Records drawn from a dataset
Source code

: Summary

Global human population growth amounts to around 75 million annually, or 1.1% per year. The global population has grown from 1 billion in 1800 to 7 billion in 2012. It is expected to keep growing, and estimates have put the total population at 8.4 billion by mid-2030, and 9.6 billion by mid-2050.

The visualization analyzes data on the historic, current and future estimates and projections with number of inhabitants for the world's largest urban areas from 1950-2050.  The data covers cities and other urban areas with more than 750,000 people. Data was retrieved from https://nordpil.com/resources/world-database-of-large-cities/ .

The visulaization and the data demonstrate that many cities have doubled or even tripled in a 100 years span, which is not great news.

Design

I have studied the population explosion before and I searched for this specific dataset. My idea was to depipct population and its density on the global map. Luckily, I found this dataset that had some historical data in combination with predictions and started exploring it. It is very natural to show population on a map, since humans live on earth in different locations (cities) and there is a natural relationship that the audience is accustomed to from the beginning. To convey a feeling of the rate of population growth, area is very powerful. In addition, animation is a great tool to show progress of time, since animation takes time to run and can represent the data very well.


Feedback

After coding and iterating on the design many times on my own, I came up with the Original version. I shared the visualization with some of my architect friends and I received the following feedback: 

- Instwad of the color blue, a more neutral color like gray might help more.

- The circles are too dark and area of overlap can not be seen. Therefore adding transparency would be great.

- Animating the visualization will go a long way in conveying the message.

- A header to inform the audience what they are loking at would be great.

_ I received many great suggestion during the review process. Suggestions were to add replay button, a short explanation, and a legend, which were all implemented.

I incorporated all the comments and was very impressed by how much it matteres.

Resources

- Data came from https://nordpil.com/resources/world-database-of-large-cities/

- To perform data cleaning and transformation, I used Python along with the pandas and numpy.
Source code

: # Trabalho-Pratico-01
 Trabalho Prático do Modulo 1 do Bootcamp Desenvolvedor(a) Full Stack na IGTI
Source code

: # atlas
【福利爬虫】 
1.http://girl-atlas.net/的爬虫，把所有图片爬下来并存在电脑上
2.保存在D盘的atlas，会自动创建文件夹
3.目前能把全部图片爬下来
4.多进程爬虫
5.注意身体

◆ WORK TO COMPLETE:
Before answering, check every line of the records for the string "which", then state how many lines have it, with the number only.

◆ TASK SOLUTION:
2